Steph’s Tuna Sandwiches for Two
I usually eat my ahi tuna raw or rare. It was a cooking error that made me realize tuna had merit when cooked through! Especially in a “grown-up” sandwich! Tonight was busy (heck, it’s a holiday week!), but delicious is always a priority. I also know we will be gorging on two family Thanksgiving dinner in a few days, so healthy was important! I had exactly four pieces of prosciutto di parma left over, some “Dakota” bread from Price Chopper, and one pretty tomato. It’s not summer, but if you can find a hydroponically grown tomato, you are in luck! This was easy, fast, and we both loved it!
4 slices of your favorite bread to eat, toasted
4 slices Prosciutto di Parma
2 tsp. + ½ tsp. extra virgin olive oil
2 Yellowfin Ahi Tuna steaks, about 6 oz. each
1 avocado
2 Tbsp. red onion, diced
tomato slices
romaine lettuce leaves
kosher salt and fresh cracked pepper, to taste
Heat a large skillet over medium heat and place prosciutto in pan. Cook until lightly browned on both sides, turning halfway, about 3-4 minutes. Remove from pan.
Add 2 tsp. extra virgin olive oil into pan. While heating, make sure your tuna steaks are dry (use paper towels) and sprinkle generously with kosher salt and pepper on both sides. If you are unsure how much, start with 1 tsp. of salt and ¼ tsp. of pepper. You can always add more, but you can’t take it out!
Sear tuna steaks, both sides until just beyond golden, about 4 minutes.

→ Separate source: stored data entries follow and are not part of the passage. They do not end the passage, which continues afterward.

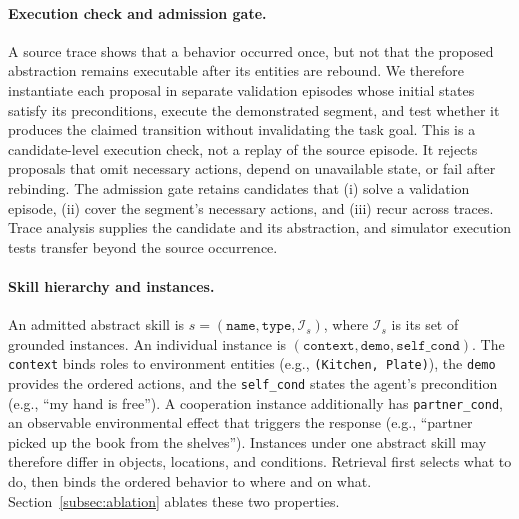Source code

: \documentclass{article}
\theoremstyle{plain}
\theoremstyle{definition}
\theoremstyle{remark}
\begin{document}
\paragraph{Execution check and admission gate.}
A source trace shows that a behavior occurred once, but not that the proposed abstraction remains executable after its entities are rebound. We therefore instantiate each proposal in separate validation episodes whose initial states satisfy its preconditions, execute the demonstrated segment, and test whether it produces the claimed transition without invalidating the task goal. This is a candidate-level execution check, not a replay of the source episode. It rejects proposals that omit necessary actions, depend on unavailable state, or fail after rebinding. The admission gate retains candidates that (i) solve a validation episode, (ii) cover the segment's necessary actions, and (iii) recur across traces. Trace analysis supplies the candidate and its abstraction, and simulator execution tests transfer beyond the source occurrence.

\paragraph{Skill hierarchy and instances.}
An admitted abstract skill is $s=(\texttt{name},\texttt{type},\mathcal{I}_s)$, where $\mathcal{I}_s$ is its set of grounded instances. An individual instance is $(\texttt{context},\texttt{demo},\texttt{self\_cond})$. The \texttt{context} binds roles to environment entities (e.g., \texttt{(Kitchen, Plate)}), the \texttt{demo} provides the ordered actions, and the \texttt{self\_cond} states the agent's precondition (e.g., ``my hand is free''). A cooperation instance additionally has \texttt{partner\_cond}, an observable environmental effect that triggers the response (e.g., ``partner picked up the book from the shelves''). Instances under one abstract skill may therefore differ in objects, locations, and conditions. Retrieval first selects what to do, then binds the ordered behavior to where and on what. Section~\ref{subsec:ablation} ablates these two properties.
\end{document}
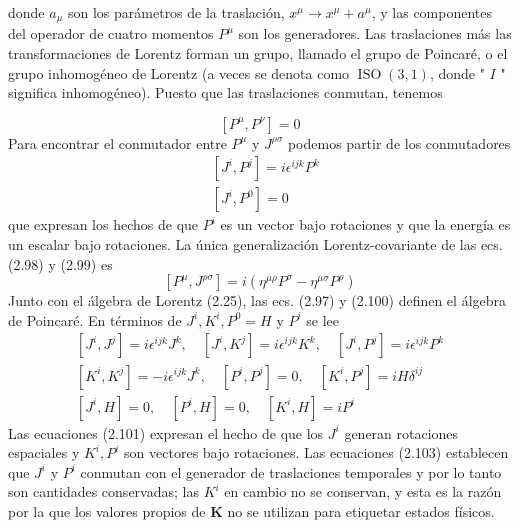 {    donde $a_{\mu}$ son los parámetros de la traslación, $x^{\mu} \rightarrow x^{\mu}+a^{\mu}$, y las componentes del operador de cuatro momentos $P^{\mu}$ son los generadores. Las traslaciones más las transformaciones de Lorentz forman un grupo, llamado el grupo de Poincaré, o el grupo inhomogéneo de Lorentz (a veces se denota como $\operatorname{ISO}(3,1)$, donde " $I$ " significa inhomogéneo). Puesto que las traslaciones conmutan, tenemos

    \begin{equation*}
      \left[P^{\mu}, P^{\nu}\right]=0 \tag{2.97}
      \end{equation*}
      Para encontrar el conmutador entre $P^{\mu}$ y $J^{\rho \sigma}$ podemos partir de los conmutadores
      \begin{align*}
        & {\left[J^{i}, P^{j}\right]=i \epsilon^{i j k} P^{k}}  \tag{2.98}\\
        & {\left[J^{i}, P^{0}\right]=0} \tag{2.99}
        \end{align*}
        que expresan los hechos de que $P^{i}$ es un vector bajo rotaciones y que la energía es un escalar bajo rotaciones. La única generalización Lorentz-covariante de las ecs. (2.98) y (2.99) es
        \begin{equation*}
          \left[P^{\mu}, J^{\rho \sigma}\right]=i\left(\eta^{\mu \rho} P^{\sigma}-\eta^{\mu \sigma} P^{\rho}\right) \tag{2.100}
          \end{equation*}
          Junto con el álgebra de Lorentz (2.25), las ecs. (2.97) y (2.100) definen el álgebra de Poincaré. En términos de $J^{i}, K^{i}, P^{0}=H$ y $P^{i}$ se lee
          \begin{gather*}
            {\left[J^{i}, J^{j}\right]=i \epsilon^{i j k} J^{k}, \quad\left[J^{i}, K^{j}\right]=i \epsilon^{i j k} K^{k}, \quad\left[J^{i}, P^{j}\right]=i \epsilon^{i j k} P^{k}}  \tag{2.101}\\
            {\left[K^{i}, K^{j}\right]=-i \epsilon^{i j k} J^{k}, \quad\left[P^{i}, P^{j}\right]=0, \quad\left[K^{i}, P^{j}\right]=i H \delta^{i j}}  \tag{2.102}\\
            {\left[J^{i}, H\right]=0, \quad\left[P^{i}, H\right]=0, \quad\left[K^{i}, H\right]=i P^{i}} \tag{2.103}
            \end{gather*}
            Las ecuaciones (2.101) expresan el hecho de que los $J^{i}$ generan rotaciones espaciales y $K^{i}, P^{i}$ son vectores bajo rotaciones. Las ecuaciones (2.103) establecen que $J^{i}$ y $P^{i}$ conmutan con el generador de traslaciones temporales y por lo tanto son cantidades conservadas; las $K^{i}$ en cambio no se conservan, y esta es la razón por la que los valores propios de $\mathbf{K}$ no se utilizan para etiquetar estados físicos.
}
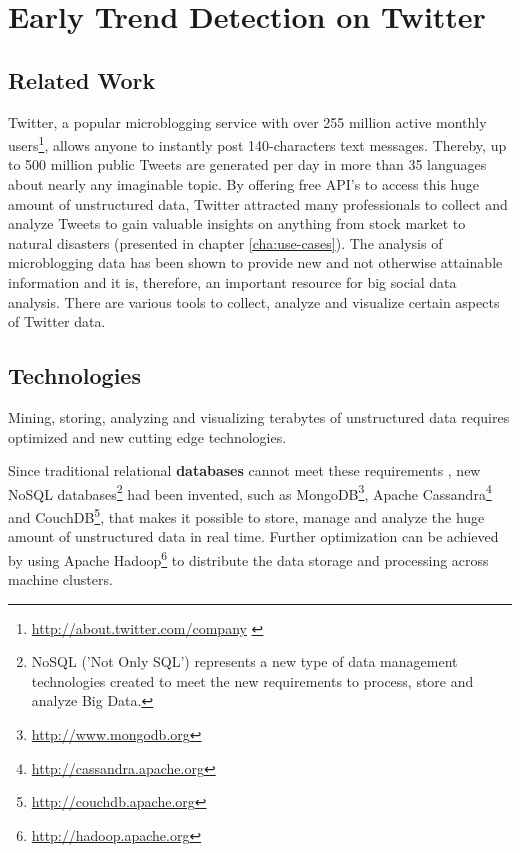 
\chapter{Early Trend Detection on Twitter}
\label{cha:early-detection}

\section{Related Work}
\label{sec:related-work}
Twitter, a popular microblogging service with over 255 million active monthly users\footnote{\url{http://about.twitter.com/company} \accessednote \label{aboutwitter}}, allows anyone to instantly post 140-characters text messages. Thereby, up to 500 million public Tweets are generated per day in more than 35 languages about nearly any imaginable topic. By offering free API’s to access this huge amount of unstructured data, Twitter attracted many professionals to collect and analyze Tweets to gain valuable insights on anything from stock market to natural disasters (presented in chapter \ref{cha:use-cases}). The analysis of microblogging data has been shown to provide new and not otherwise attainable information and it is, therefore, an important resource for big social data analysis. There are various tools to collect, analyze and visualize certain aspects of Twitter data.

\section{Technologies}
\label{sec:technologies}
Mining, storing, analyzing and visualizing terabytes of unstructured data requires optimized and new cutting edge technologies. 

Since traditional relational \textbf{databases} cannot meet these requirements \cite{TwitterDataAnalytics2013}, new NoSQL databases\footnote{NoSQL ('Not Only SQL') represents a new type of data management technologies created to meet the new requirements to process, store and analyze Big Data.} had been invented, such as MongoDB\footnote{\url{http://www.mongodb.org} \accessednote }, Apache Cassandra\footnote{\url{http://cassandra.apache.org} \accessednote} and CouchDB\footnote{\url{http://couchdb.apache.org} \accessednote}, that makes it possible to store, manage and analyze the huge amount of unstructured data in real time. Further optimization can be achieved by using Apache Hadoop\footnote{\url{http://hadoop.apache.org} \accessednote} to distribute the data storage and processing across machine clusters.

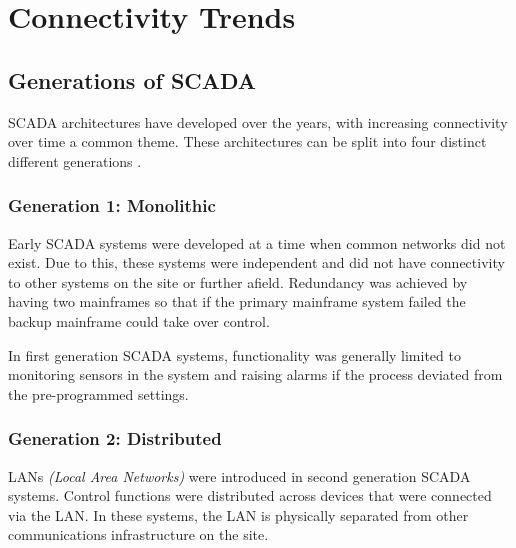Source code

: \documentclass[12pt]{article}
\newcommand{\todo}[1]{\textcolor{red}{todo: #1}}
\newenvironment{todoenv}
  {\color{red}todo:}
  {\color{black}}
\begin{document}

\pagebreak
\section{Connectivity Trends}

\subsection{Generations of SCADA}
SCADA architectures have developed over the years, with increasing connectivity over time a common theme. These architectures can be split into four distinct different generations \citep{site:edgefxkits:scada:20141014}.
\subsubsection*{Generation 1: Monolithic}
Early SCADA systems were developed at a time when common networks did not exist. Due to this, these systems were independent and did not have connectivity to other systems on the site or further afield. Redundancy was achieved by having two mainframes so that if the primary mainframe system failed the backup mainframe could take over control.

In first generation SCADA systems, functionality was generally limited to monitoring sensors in the system and raising alarms if the process deviated from the pre-programmed settings.
\subsubsection*{Generation 2: Distributed}
LANs \textit{(Local Area Networks)} were introduced in second generation SCADA systems. Control functions were distributed across devices that were connected via the LAN. In these systems, the LAN is physically separated from other communications infrastructure on the site.
\end{document}
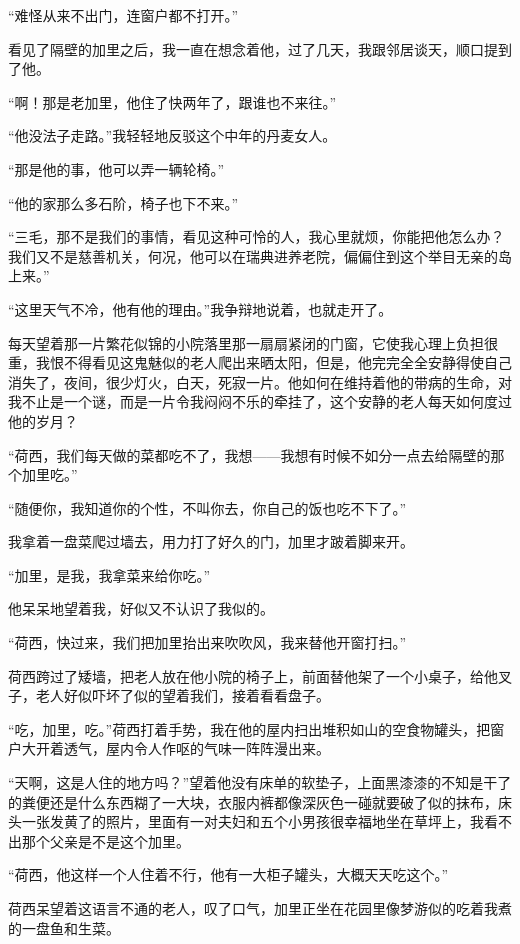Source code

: \par “难怪从来不出门，连窗户都不打开。”
\par 看见了隔壁的加里之后，我一直在想念着他，过了几天，我跟邻居谈天，顺口提到了他。
\par “啊！那是老加里，他住了快两年了，跟谁也不来往。”
\par “他没法子走路。”我轻轻地反驳这个中年的丹麦女人。
\par “那是他的事，他可以弄一辆轮椅。”
\par “他的家那么多石阶，椅子也下不来。”
\par “三毛，那不是我们的事情，看见这种可怜的人，我心里就烦，你能把他怎么办？我们又不是慈善机关，何况，他可以在瑞典进养老院，偏偏住到这个举目无亲的岛上来。”
\par “这里天气不冷，他有他的理由。”我争辩地说着，也就走开了。
\par 每天望着那一片繁花似锦的小院落里那一扇扇紧闭的门窗，它使我心理上负担很重，我恨不得看见这鬼魅似的老人爬出来晒太阳，但是，他完完全全安静得使自己消失了，夜间，很少灯火，白天，死寂一片。他如何在维持着他的带病的生命，对我不止是一个谜，而是一片令我闷闷不乐的牵挂了，这个安静的老人每天如何度过他的岁月？
\par “荷西，我们每天做的菜都吃不了，我想——我想有时候不如分一点去给隔壁的那个加里吃。”
\par “随便你，我知道你的个性，不叫你去，你自己的饭也吃不下了。”
\par 我拿着一盘菜爬过墙去，用力打了好久的门，加里才跛着脚来开。
\par “加里，是我，我拿菜来给你吃。”
\par 他呆呆地望着我，好似又不认识了我似的。
\par “荷西，快过来，我们把加里抬出来吹吹风，我来替他开窗打扫。”
\par 荷西跨过了矮墙，把老人放在他小院的椅子上，前面替他架了一个小桌子，给他叉子，老人好似吓坏了似的望着我们，接着看看盘子。
\par “吃，加里，吃。”荷西打着手势，我在他的屋内扫出堆积如山的空食物罐头，把窗户大开着透气，屋内令人作呕的气味一阵阵漫出来。
\par “天啊，这是人住的地方吗？”望着他没有床单的软垫子，上面黑漆漆的不知是干了的粪便还是什么东西糊了一大块，衣服内裤都像深灰色一碰就要破了似的抹布，床头一张发黄了的照片，里面有一对夫妇和五个小男孩很幸福地坐在草坪上，我看不出那个父亲是不是这个加里。
\par “荷西，他这样一个人住着不行，他有一大柜子罐头，大概天天吃这个。”
\par 荷西呆望着这语言不通的老人，叹了口气，加里正坐在花园里像梦游似的吃着我煮的一盘鱼和生菜。
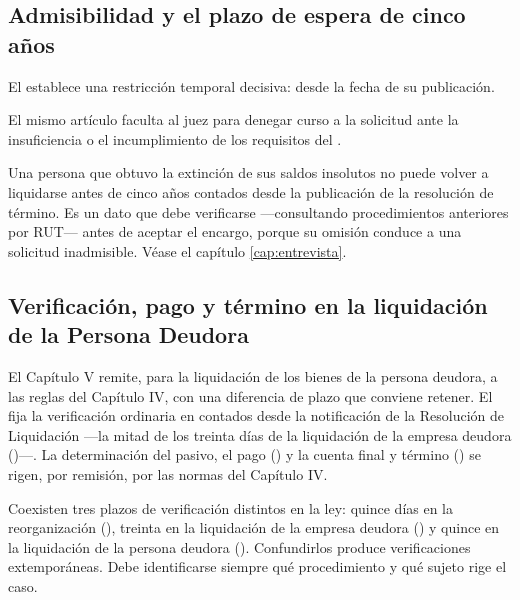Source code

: \subsection{Admisibilidad y el plazo de espera de cinco años}

El  establece una restricción temporal decisiva: 
desde la fecha de su publicación.

El mismo artículo faculta al juez para denegar curso a la solicitud ante la insuficiencia o
el incumplimiento de los requisitos del .

\begin{alerta}
Una persona que obtuvo la extinción de sus saldos insolutos no puede volver a liquidarse
antes de cinco años contados desde la publicación de la resolución de término. Es un dato
que debe verificarse ---consultando procedimientos anteriores por RUT--- antes de aceptar el
encargo, porque su omisión conduce a una solicitud inadmisible. Véase el capítulo
\ref{cap:entrevista}.
\end{alerta}

\subsection{Verificación, pago y término en la liquidación de la Persona Deudora}

El Capítulo V remite, para la liquidación de los bienes de la persona deudora, a las reglas del
Capítulo IV, con una diferencia de plazo que conviene retener. El  fija la verificación
ordinaria en  contados desde la notificación de la Resolución de
Liquidación ---la mitad de los treinta días de la liquidación de la empresa deudora ()---.
La determinación del pasivo, el pago () y la cuenta final y término () se
rigen, por remisión, por las normas del Capítulo IV.

\begin{alerta}
Coexisten tres plazos de verificación distintos en la ley: quince días en la reorganización
(), treinta en la liquidación de la empresa deudora () y quince en la
liquidación de la persona deudora (). Confundirlos produce verificaciones
extemporáneas. Debe identificarse siempre qué procedimiento y qué sujeto rige el caso.
\end{alerta}

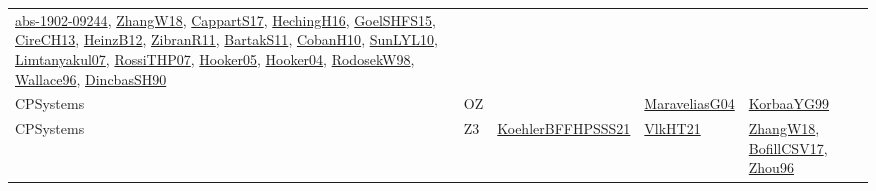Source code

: {\begin{longtable}{lp{3cm}>{\raggedright}p{6cm}>{\raggedright}p{6cm}p{8cm}}
\href{articles/abs-1902-09244.pdf}{abs-1902-09244}\cite{abs-1902-09244}, \href{articles/ZhangW18.pdf}{ZhangW18}\cite{ZhangW18}, \href{papers/CappartS17.pdf}{CappartS17}\cite{CappartS17}, \href{papers/HechingH16.pdf}{HechingH16}\cite{HechingH16}, \href{articles/GoelSHFS15.pdf}{GoelSHFS15}\cite{GoelSHFS15}, \href{papers/CireCH13.pdf}{CireCH13}\cite{CireCH13}, \href{papers/HeinzB12.pdf}{HeinzB12}\cite{HeinzB12}, \href{papers/ZibranR11.pdf}{ZibranR11}\cite{ZibranR11}, \href{articles/BartakS11.pdf}{BartakS11}\cite{BartakS11}, \href{papers/CobanH10.pdf}{CobanH10}\cite{CobanH10}, \href{papers/SunLYL10.pdf}{SunLYL10}\cite{SunLYL10}, \href{papers/Limtanyakul07.pdf}{Limtanyakul07}\cite{Limtanyakul07}, \href{papers/RossiTHP07.pdf}{RossiTHP07}\cite{RossiTHP07}, \href{articles/Hooker05.pdf}{Hooker05}\cite{Hooker05}, \href{papers/Hooker04.pdf}{Hooker04}\cite{Hooker04}, \href{papers/RodosekW98.pdf}{RodosekW98}\cite{RodosekW98}, \href{articles/Wallace96.pdf}{Wallace96}\cite{Wallace96}, \href{articles/DincbasSH90.pdf}{DincbasSH90}\cite{DincbasSH90}\\
CPSystems & OZ &  & \href{papers/MaraveliasG04.pdf}{MaraveliasG04}\cite{MaraveliasG04} & \href{papers/KorbaaYG99.pdf}{KorbaaYG99}\cite{KorbaaYG99}\\
CPSystems & Z3 & \href{articles/KoehlerBFFHPSSS21.pdf}{KoehlerBFFHPSSS21}\cite{KoehlerBFFHPSSS21} & \href{articles/VlkHT21.pdf}{VlkHT21}\cite{VlkHT21} & \href{articles/ZhangW18.pdf}{ZhangW18}\cite{ZhangW18}, \href{papers/BofillCSV17.pdf}{BofillCSV17}\cite{BofillCSV17}, \href{papers/Zhou96.pdf}{Zhou96}\cite{Zhou96}\\

\end{longtable}}
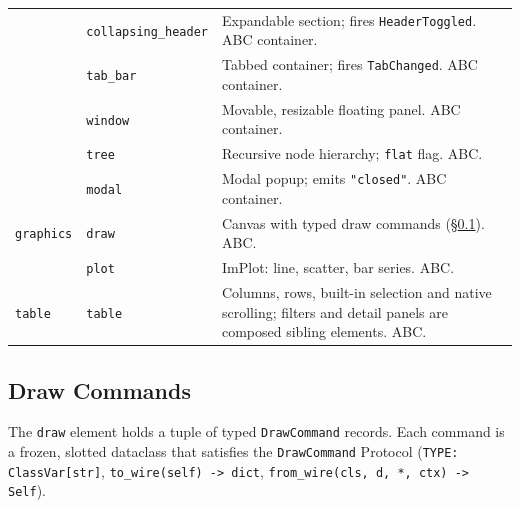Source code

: \documentclass[a4paper,10pt]{article}
\newcommand{\elem}[1]{\texttt{#1}}
\newcommand{\field}[1]{\texttt{#1}}
\begin{document}
\begin{longtable}{llp{6cm}}
            & \elem{collapsing\_header} & Expandable section; fires
              \texttt{HeaderToggled}.  ABC container. \\
            & \elem{tab\_bar}          & Tabbed container; fires
              \texttt{TabChanged}.  ABC container. \\
            & \elem{window}            & Movable, resizable floating panel.
              ABC container. \\
            & \elem{tree}              & Recursive node hierarchy;
              \field{flat} flag.  ABC. \\
            & \elem{modal}             & Modal popup; emits \texttt{"closed"}.
              ABC container. \\
\midrule
\texttt{graphics}  & \elem{draw}              & Canvas with typed draw
              commands (\S\ref{sec:draw-commands}).  ABC. \\
            & \elem{plot}              & ImPlot: line, scatter, bar series.
              ABC. \\
\midrule
\texttt{table}     & \elem{table}             & Columns, rows, built-in
              selection and native scrolling; filters and detail panels
              are composed sibling elements. ABC. \\
\bottomrule
\end{longtable}

\subsection{Draw Commands}\label{sec:draw-commands}

The \elem{draw} element holds a tuple of typed \texttt{DrawCommand}
records.  Each command is a frozen, slotted dataclass that satisfies the
\texttt{DrawCommand} Protocol (\texttt{TYPE: ClassVar[str]},
\texttt{to\_wire(self) -> dict}, \texttt{from\_wire(cls, d, *, ctx) ->
Self}).
\end{document}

While tuna is cooking, mash together your avocado, red onion, ½ tsp. extra virgin olive oil, sprinkle salt and pepper. Slice your tomatoes and tear your lettuce into manageable size leaves.
Spread avocado on both sides of bread and layer prosciutto, tuna, onion, lettuce, and tomato in between. Depending on the shape and size of your bread, cut the tuna, tomatoes, and lettuce to fit nicely.
This is delicious and full of goodies for a healthy body and brain!